**Work item**
Using the records below, find every line that includes "実際の提出" and copy it.

Exercise material: Begin

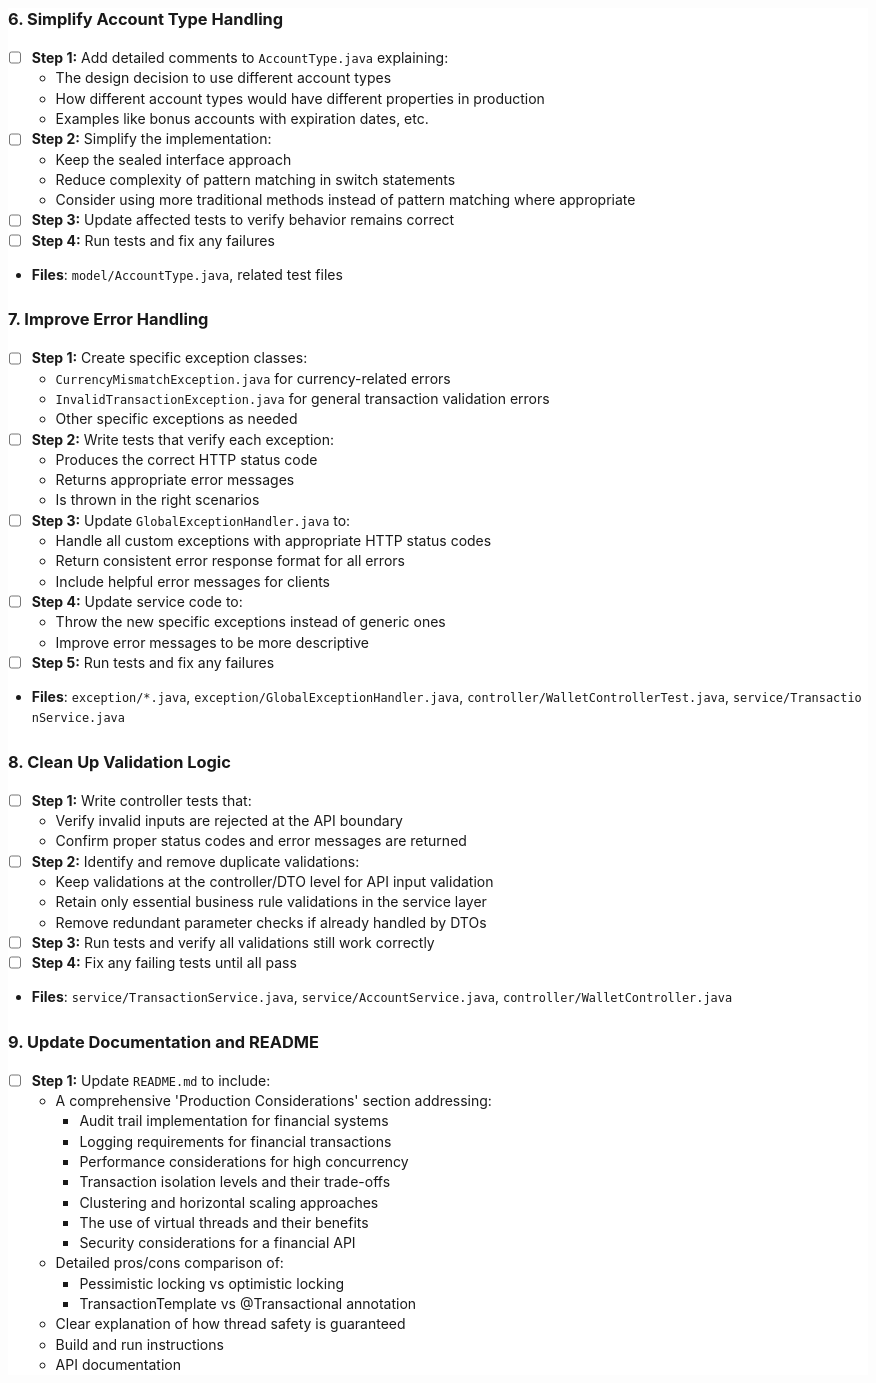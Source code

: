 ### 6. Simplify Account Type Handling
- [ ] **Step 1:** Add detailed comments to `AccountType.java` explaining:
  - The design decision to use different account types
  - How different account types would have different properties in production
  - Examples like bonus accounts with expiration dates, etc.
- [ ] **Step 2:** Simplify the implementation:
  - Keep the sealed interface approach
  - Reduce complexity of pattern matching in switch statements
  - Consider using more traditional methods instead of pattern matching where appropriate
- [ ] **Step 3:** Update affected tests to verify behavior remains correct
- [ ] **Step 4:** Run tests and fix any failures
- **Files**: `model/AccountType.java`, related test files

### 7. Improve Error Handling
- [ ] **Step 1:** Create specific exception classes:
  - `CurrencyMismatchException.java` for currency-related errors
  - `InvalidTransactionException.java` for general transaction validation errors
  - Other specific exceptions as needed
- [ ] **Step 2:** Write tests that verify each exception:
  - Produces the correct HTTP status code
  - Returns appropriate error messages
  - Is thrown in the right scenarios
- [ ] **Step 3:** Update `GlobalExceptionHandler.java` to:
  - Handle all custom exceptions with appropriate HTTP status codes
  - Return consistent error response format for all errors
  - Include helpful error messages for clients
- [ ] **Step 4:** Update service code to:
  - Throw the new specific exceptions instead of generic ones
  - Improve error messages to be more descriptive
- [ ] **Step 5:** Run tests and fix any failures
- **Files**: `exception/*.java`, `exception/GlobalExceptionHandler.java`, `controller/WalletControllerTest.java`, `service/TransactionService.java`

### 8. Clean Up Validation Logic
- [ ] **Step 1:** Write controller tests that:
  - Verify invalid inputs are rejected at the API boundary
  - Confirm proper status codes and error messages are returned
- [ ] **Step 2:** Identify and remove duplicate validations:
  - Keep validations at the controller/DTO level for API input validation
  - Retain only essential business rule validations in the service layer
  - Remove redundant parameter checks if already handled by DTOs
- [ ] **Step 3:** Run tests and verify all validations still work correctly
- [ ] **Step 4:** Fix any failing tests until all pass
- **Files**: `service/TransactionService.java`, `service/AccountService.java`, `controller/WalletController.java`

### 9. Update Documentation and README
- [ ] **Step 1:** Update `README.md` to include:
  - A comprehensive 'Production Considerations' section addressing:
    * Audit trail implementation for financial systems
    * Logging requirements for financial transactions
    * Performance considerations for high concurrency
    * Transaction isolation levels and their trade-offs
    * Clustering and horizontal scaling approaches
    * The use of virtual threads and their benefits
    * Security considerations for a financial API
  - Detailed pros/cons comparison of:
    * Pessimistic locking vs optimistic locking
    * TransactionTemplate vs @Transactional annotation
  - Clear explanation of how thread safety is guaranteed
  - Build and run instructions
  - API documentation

Exercise material: End
Exercise material: Begin

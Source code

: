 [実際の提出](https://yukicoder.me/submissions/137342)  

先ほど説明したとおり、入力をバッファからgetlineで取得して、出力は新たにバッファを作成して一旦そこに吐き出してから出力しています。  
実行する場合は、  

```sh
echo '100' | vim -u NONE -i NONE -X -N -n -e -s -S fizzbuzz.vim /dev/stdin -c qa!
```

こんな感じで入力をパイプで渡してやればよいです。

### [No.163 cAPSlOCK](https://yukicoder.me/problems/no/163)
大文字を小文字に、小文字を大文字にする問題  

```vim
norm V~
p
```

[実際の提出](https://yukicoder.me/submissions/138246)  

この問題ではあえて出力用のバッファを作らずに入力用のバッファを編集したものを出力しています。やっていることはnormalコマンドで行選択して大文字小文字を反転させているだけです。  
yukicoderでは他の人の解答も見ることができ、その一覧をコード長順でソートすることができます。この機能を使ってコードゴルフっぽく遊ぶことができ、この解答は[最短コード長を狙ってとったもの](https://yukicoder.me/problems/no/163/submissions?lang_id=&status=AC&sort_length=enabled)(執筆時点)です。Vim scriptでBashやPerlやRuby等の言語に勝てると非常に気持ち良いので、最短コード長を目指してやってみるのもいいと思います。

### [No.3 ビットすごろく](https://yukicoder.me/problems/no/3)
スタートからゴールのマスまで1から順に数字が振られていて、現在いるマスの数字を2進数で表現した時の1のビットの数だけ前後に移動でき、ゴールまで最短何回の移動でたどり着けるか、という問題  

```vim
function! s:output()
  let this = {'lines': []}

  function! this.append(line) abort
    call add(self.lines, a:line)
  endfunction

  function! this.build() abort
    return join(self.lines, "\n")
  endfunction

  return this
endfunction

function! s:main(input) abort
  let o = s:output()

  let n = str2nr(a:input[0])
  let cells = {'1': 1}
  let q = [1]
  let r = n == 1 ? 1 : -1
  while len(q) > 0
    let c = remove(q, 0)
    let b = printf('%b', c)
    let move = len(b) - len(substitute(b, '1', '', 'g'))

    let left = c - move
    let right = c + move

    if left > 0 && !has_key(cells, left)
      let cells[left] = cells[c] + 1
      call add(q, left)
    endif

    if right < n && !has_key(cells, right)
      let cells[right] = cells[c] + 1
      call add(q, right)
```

Exercise material: End
Exercise material: Begin

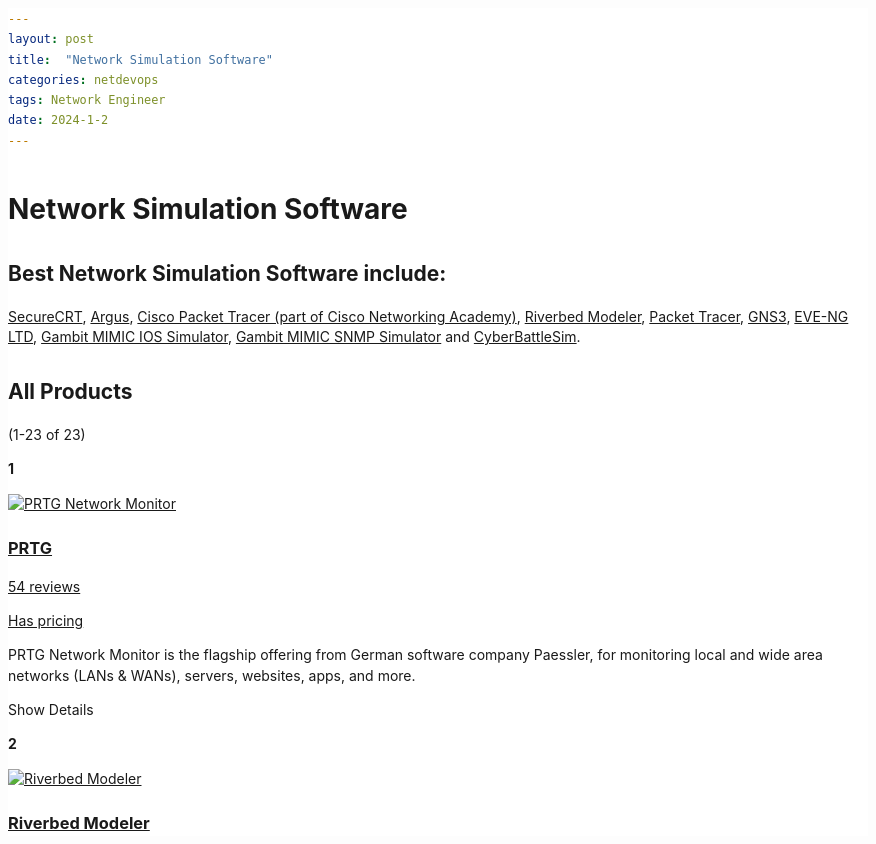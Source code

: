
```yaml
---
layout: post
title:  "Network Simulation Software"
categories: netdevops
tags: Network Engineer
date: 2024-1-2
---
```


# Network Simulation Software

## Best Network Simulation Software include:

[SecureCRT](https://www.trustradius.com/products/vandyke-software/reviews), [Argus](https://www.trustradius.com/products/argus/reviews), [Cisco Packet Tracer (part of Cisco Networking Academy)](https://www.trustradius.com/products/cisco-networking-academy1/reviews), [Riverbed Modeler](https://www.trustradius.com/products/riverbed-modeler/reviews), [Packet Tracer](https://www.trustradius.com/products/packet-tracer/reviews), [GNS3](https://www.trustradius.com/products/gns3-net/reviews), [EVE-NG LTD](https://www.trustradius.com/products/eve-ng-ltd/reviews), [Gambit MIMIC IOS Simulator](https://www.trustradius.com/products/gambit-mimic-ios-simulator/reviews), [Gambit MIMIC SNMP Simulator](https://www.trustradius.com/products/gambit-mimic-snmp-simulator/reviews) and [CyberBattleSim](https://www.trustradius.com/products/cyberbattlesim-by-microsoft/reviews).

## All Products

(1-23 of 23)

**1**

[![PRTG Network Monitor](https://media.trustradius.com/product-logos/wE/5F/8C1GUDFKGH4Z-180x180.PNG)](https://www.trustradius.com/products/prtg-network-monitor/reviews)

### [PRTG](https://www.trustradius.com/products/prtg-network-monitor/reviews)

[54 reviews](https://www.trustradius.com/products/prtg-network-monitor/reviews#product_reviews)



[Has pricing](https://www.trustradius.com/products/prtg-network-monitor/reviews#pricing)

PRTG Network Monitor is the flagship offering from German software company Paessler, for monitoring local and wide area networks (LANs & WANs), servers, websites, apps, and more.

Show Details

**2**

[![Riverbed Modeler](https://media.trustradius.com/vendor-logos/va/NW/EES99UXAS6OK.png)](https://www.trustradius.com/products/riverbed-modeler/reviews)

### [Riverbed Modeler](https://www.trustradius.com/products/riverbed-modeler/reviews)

Exercise material: End

**Exercise response**
: [実際の提出](https://yukicoder.me/submissions/137342)  
[実際の提出](https://yukicoder.me/submissions/138246)  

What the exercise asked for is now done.